Chicago area voters that chose to forgo early voting or absentee ballots in favor of voting in person on election despite health risks did so normally for a myriad of reasons, some of which included fears over comments made by President Trump prior to the election denouncing early voting.
“I’ll be blunt and say that my political affiliations; I don’t like Donald Trump and I knew that he was going to, as he has already done, try and twist [mail-in voting] to say that it’s illegal,” said Paul Mizner, and Oak Park resident who voted in person on November 3rd. “So essentially I voted in person because I wanted the day-of numbers to be good.”
Despite preliminary fears, no major issues were reported in Chicago on election day, with most in person voters enjoying a safe and efficient voting process.
“Everybody had masks on, obviously. They disinfected everything that they gave me,” Mizner said.
Jesse Orozco, a Berwyn poll worker, noted that there were no issues with social distancing guidelines at his precinct.
“The voters seemed to be well aware of the six foot distance,” said Orozco.
After four days of vote counting in key swing states such as Pennsylvania, the Associated Press announced on November 7th that Democratic challenger and former vice president Joe Biden had won the election over sitting president Donald Trump. In Illinois, a historically democratic state, Biden beat President Trump by over 1 million votes.
“I think [people] are questioning whether the judges did their job,” said Rhodes. “We’re proud to say that we did what we were supposed to do. We know we did it, you can count what you want to count and say what you want to say, but we know we did our part at the site.”
This election also encouraged many people to work in the polling place. According to an email sent to poll workers from the office of Cook County Clerk Karen A. Yarbrough, Cook County saw 15,000 people apply to be poll workers, with 8,500 poll worker positions filled.
“It was something that I always wanted to do, but I had a very busy work schedule. I’m retired now so I was able to easily fit it in,” said Orozco.
Like many others, this was the first election Orozco ever judged. Through online training and the help of other judges, Orozco was able to learn the ropes in time. While online training was mandatory, in-person training wasn’t. In elections before judges needed in-person and online training to familiarize themselves with equipment and procedures. This also meant that the book that was provided during in-person training wasn’t available.

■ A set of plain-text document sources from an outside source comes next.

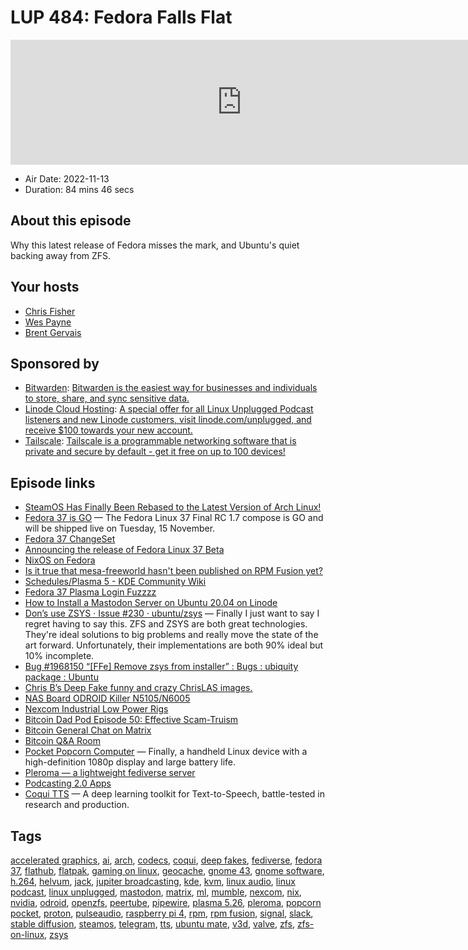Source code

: # LUP 484: Fedora Falls Flat

<iframe src="https://player.fireside.fm/v2/RUkczH-V+ZoodguAA?theme=dark" width="740" height="200" frameborder="0" scrolling="no"></iframe>

* Air Date: 2022-11-13
* Duration: 84 mins 46 secs

## About this episode

Why this latest release of Fedora misses the mark, and Ubuntu's quiet backing away from ZFS.

## Your hosts
* [Chris Fisher](https://linuxunplugged.com/hosts/chrislas)
* [Wes Payne](https://linuxunplugged.com/hosts/wes)
* [Brent Gervais](https://linuxunplugged.com/hosts/brent)

## Sponsored by

  * [Bitwarden](https://bitwarden.com/linux): [Bitwarden is the easiest way for businesses and individuals to store, share, and sync sensitive data.](https://bitwarden.com/linux)
  * [Linode Cloud Hosting](https://linode.com/unplugged): [A special offer for all Linux Unplugged Podcast listeners and new Linode customers, visit linode.com/unplugged, and receive $100 towards your new account. ](https://linode.com/unplugged)
  * [Tailscale](http://tailscale.com/linuxunplugged): [Tailscale is a programmable networking software that is private and secure by default - get it free on up to 100 devices!](http://tailscale.com/linuxunplugged)



## Episode links

  * [SteamOS Has Finally Been Rebased to the Latest Version of Arch Linux!](https://linuxgamingcentral.com/posts/steamos-3.4-preview-updates-arch-base/ "SteamOS Has Finally Been Rebased to the Latest Version of Arch Linux!")
  * [Fedora 37 is GO](https://lists.fedoraproject.org/archives/list/devel@lists.fedoraproject.org/thread/4D6GBXOYRJZRB5JRZF762U727EQOJXXQ/ "Fedora 37 is GO") — The Fedora Linux 37 Final RC 1.7 compose is GO and will be shipped live on Tuesday, 15 November.
  * [Fedora 37 ChangeSet](https://fedoraproject.org/wiki/Releases/37/ChangeSet "Fedora 37 ChangeSet")
  * [Announcing the release of Fedora Linux 37 Beta](https://fedoramagazine.org/announcing-fedora-37-beta/ "Announcing the release of Fedora Linux 37 Beta")
  * [NixOS on Fedora](https://gist.github.com/matthewpi/08c3d652e7879e4c4c30bead7021ff73 "NixOS on Fedora")
  * [Is it true that mesa-freeworld hasn't been published on RPM Fusion yet?](https://old.reddit.com/r/Fedora/comments/ytxps7/is_it_true_that_mesafreeworld_hasnt_been/ "Is it true that mesa-freeworld hasn't been published on RPM Fusion yet?")
  * [Schedules/Plasma 5 - KDE Community Wiki](https://community.kde.org/Schedules/Plasma_5 "Schedules/Plasma 5 - KDE Community Wiki")
  * [Fedora 37 Plasma Login Fuzzzz](https://imgur.com/a/gguCkD2 "Fedora 37 Plasma Login Fuzzzz")
  * [How to Install a Mastodon Server on Ubuntu 20.04 on Linode](https://www.linode.com/docs/guides/install-mastodon-on-ubuntu-2004/ "How to Install a Mastodon Server on Ubuntu 20.04 on Linode")
  * [Don’s use ZSYS · Issue #230 · ubuntu/zsys](https://github.com/ubuntu/zsys/issues/230 "Don’s use ZSYS · Issue #230 · ubuntu/zsys") — Finally I just want to say I regret having to say this. ZFS and ZSYS are both great technologies. They're ideal solutions to big problems and really move the state of the art forward. Unfortunately, their implementations are both 90% ideal but 10% incomplete.
  * [Bug #1968150 “[FFe] Remove zsys from installer” : Bugs : ubiquity package : Ubuntu](https://bugs.launchpad.net/ubuntu/+source/ubiquity/+bug/1968150 "Bug #1968150 “\[FFe\] Remove zsys from installer” : Bugs : ubiquity package : Ubuntu")
  * [Chris B’s Deep Fake funny and crazy ChrisLAS images.](https://imgur.com/a/4BQK7Zn "Chris B’s Deep Fake funny and crazy ChrisLAS images.")
  * [NAS Board ODROID Killer N5105/N6005](https://www.aliexpress.com/item/1005004757954007.html "NAS Board ODROID Killer N5105/N6005")
  * [Nexcom Industrial Low Power Rigs](https://www.nexcom.com/Products/industrial-computing-solutions/industrial-fanless-computer/core-i-performance "Nexcom Industrial Low Power Rigs")
  * [Bitcoin Dad Pod Episode 50: Effective Scam-Truism](https://bitcoindadpod.fireside.fm/50 "Bitcoin Dad Pod Episode 50: Effective Scam-Truism")
  * [Bitcoin General Chat on Matrix](https://bit.ly/bitcoinroom "Bitcoin General Chat on Matrix")
  * [Bitcoin Q&A Room](https://bit.ly/bitcoinqa "Bitcoin Q&A Room")
  * [Pocket Popcorn Computer](https://pocket.popcorncomputer.com/ "Pocket Popcorn Computer") — Finally, a handheld Linux device with a high-definition 1080p display and large battery life.
  * [Pleroma — a lightweight fediverse server](https://pleroma.social/ "Pleroma — a lightweight fediverse server")
  * [Podcasting 2.0 Apps](https://podcastindex.org/apps?appTypes=app&elements=Value "Podcasting 2.0 Apps")
  * [Coqui TTS](https://github.com/coqui-ai/TTS "Coqui TTS") — A deep learning toolkit for Text-to-Speech, battle-tested in research and production.



## Tags

[accelerated graphics](https://linuxunplugged.com/tags/accelerated%20graphics), [ai](https://linuxunplugged.com/tags/ai), [arch](https://linuxunplugged.com/tags/arch), [codecs](https://linuxunplugged.com/tags/codecs), [coqui](https://linuxunplugged.com/tags/coqui), [deep fakes](https://linuxunplugged.com/tags/deep%20fakes), [fediverse](https://linuxunplugged.com/tags/fediverse), [fedora 37](https://linuxunplugged.com/tags/fedora%2037), [flathub](https://linuxunplugged.com/tags/flathub), [flatpak](https://linuxunplugged.com/tags/flatpak), [gaming on linux](https://linuxunplugged.com/tags/gaming%20on%20linux), [geocache](https://linuxunplugged.com/tags/geocache), [gnome 43](https://linuxunplugged.com/tags/gnome%2043), [gnome software](https://linuxunplugged.com/tags/gnome%20software), [h.264](https://linuxunplugged.com/tags/h.264), [helvum](https://linuxunplugged.com/tags/helvum), [jack](https://linuxunplugged.com/tags/jack), [jupiter broadcasting](https://linuxunplugged.com/tags/jupiter%20broadcasting), [kde](https://linuxunplugged.com/tags/kde), [kvm](https://linuxunplugged.com/tags/kvm), [linux audio](https://linuxunplugged.com/tags/linux%20audio), [linux podcast](https://linuxunplugged.com/tags/linux%20podcast), [linux unplugged](https://linuxunplugged.com/tags/linux%20unplugged), [mastodon](https://linuxunplugged.com/tags/mastodon), [matrix](https://linuxunplugged.com/tags/matrix), [ml](https://linuxunplugged.com/tags/ml), [mumble](https://linuxunplugged.com/tags/mumble), [nexcom](https://linuxunplugged.com/tags/nexcom), [nix](https://linuxunplugged.com/tags/nix), [nvidia](https://linuxunplugged.com/tags/nvidia), [odroid](https://linuxunplugged.com/tags/odroid), [openzfs](https://linuxunplugged.com/tags/openzfs), [peertube](https://linuxunplugged.com/tags/peertube), [pipewire](https://linuxunplugged.com/tags/pipewire), [plasma 5.26](https://linuxunplugged.com/tags/plasma%205.26), [pleroma](https://linuxunplugged.com/tags/pleroma), [popcorn pocket](https://linuxunplugged.com/tags/popcorn%20pocket), [proton](https://linuxunplugged.com/tags/proton), [pulseaudio](https://linuxunplugged.com/tags/pulseaudio), [raspberry pi 4](https://linuxunplugged.com/tags/raspberry%20pi%204), [rpm](https://linuxunplugged.com/tags/rpm), [rpm fusion](https://linuxunplugged.com/tags/rpm%20fusion), [signal](https://linuxunplugged.com/tags/signal), [slack](https://linuxunplugged.com/tags/slack), [stable diffusion](https://linuxunplugged.com/tags/stable%20diffusion), [steamos](https://linuxunplugged.com/tags/steamos), [telegram](https://linuxunplugged.com/tags/telegram), [tts](https://linuxunplugged.com/tags/tts), [ubuntu mate](https://linuxunplugged.com/tags/ubuntu%20mate), [v3d](https://linuxunplugged.com/tags/v3d), [valve](https://linuxunplugged.com/tags/valve), [zfs](https://linuxunplugged.com/tags/zfs), [zfs-on-linux](https://linuxunplugged.com/tags/zfs-on-linux), [zsys](https://linuxunplugged.com/tags/zsys)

“Even though [the new election judges] did online training, they need to mail the book, Rhodes said. “Because the book is essential”.
Despite being in danger of COVID-19 veteran election judges continue to serve their community for the experience.
“You get to talk with the people. And you’re part of a process, you know, sometimes it’s stressful, but a lot of times, it’s okay,” Adamiec said. “Then you get good judges and you work together. It’s really amazing how it’s like a hand in glove, and I enjoy that”.
Even with a pandemic keeping everyone apart and having their doubts, judges like Rhodes continue to work for the community.
“Seeing the same people fulfilling their right and teaching you guys [new election judges] this. It’s not only for the check, to me, it’s more than that,” Rhodes concludes. “The civic duty and knowing that I made a difference, somehow and some way. Not just as an election judge, but as a person of disabilities as well”.